EXERCISE BRIEF: Search the records for the string "kappa" and copy every line where it turns up.

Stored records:
· · · · ·
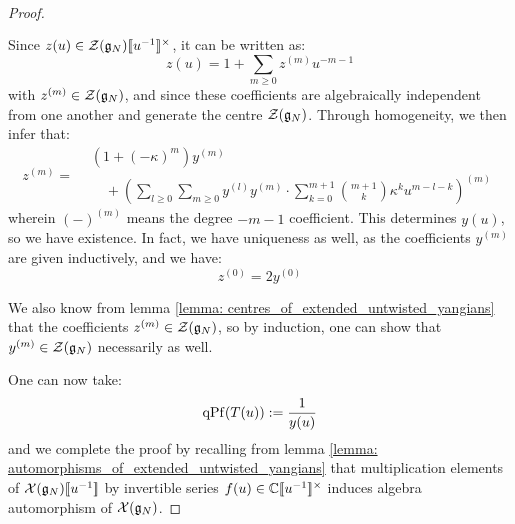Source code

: \begin{proof}
$$\begin{aligned}
\begin{aligned}
                                \end{aligned}
                            \end{aligned}
                        $$
                    Since $z(u) \in \calZ(\g_N)[\![u^{-1}]\!]^{\x}$, it can be written as:
                        $$z(u) = 1 + \sum_{m \geq 0} z^{(m)} u^{-m - 1}$$
                    with $z^{(m)} \in \mathcal{Z}(\mathfrak{g}_N)$, and since these coefficients are algebraically independent from one another and generate the centre $\mathcal{Z}(\mathfrak{g}_N)$. Through homogeneity, we then infer that:
                        $$
                            z^{(m)} =
                            \begin{aligned}
                                & (1 + (-\kappa)^m) y^{(m)}
                                \\
                                & \quad + \left( \sum_{l \geq 0} \sum_{m \geq 0} y^{(l)} y^{(m)} \cdot \sum_{k = 0}^{m + 1} \binom{m + 1}{k} \kappa^k u^{m - l - k} \right)^{(m)} 
                            \end{aligned}
                        $$
                    wherein $(-)^{(m)}$ means the degree $-m - 1$ coefficient. This determines $y(u)$, so we have existence. In fact, we have uniqueness as well, as the coefficients $y^{(m)}$ are given inductively, and we have:
                        $$z^{(0)} = 2y^{(0)}$$

                    We also know from lemma \ref{lemma: centres_of_extended_untwisted_yangians} that the coefficients $z^{(m)} \in \mathcal{Z}(\mathfrak{g}_N)$, so by induction, one can show that $y^{(m)} \in \mathcal{Z}(\mathfrak{g}_N)$ necessarily as well. 
                        
                    One can now take:
                        $$\operatorname{qPf}( T(u) ) := \frac{1}{y(u)}$$
                    and we complete the proof by recalling from lemma \ref{lemma: automorphisms_of_extended_untwisted_yangians} that multiplication elements of $\mathcal{X}(\mathfrak{g}_N)[\![u^{-1}]\!]$ by invertible series $f(u) \in \bbC[\![u^{-1}]\!]^{\x}$ induces algebra automorphism of $\mathcal{X}(\mathfrak{g}_N)$. 
                \end{proof}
· · · · ·
ANSWER TO THE EXERCISE:
                                & (1 + (-\kappa)^m) y^{(m)}
                                & \quad + \left( \sum_{l \geq 0} \sum_{m \geq 0} y^{(l)} y^{(m)} \cdot \sum_{k = 0}^{m + 1} \binom{m + 1}{k} \kappa^k u^{m - l - k} \right)^{(m)} 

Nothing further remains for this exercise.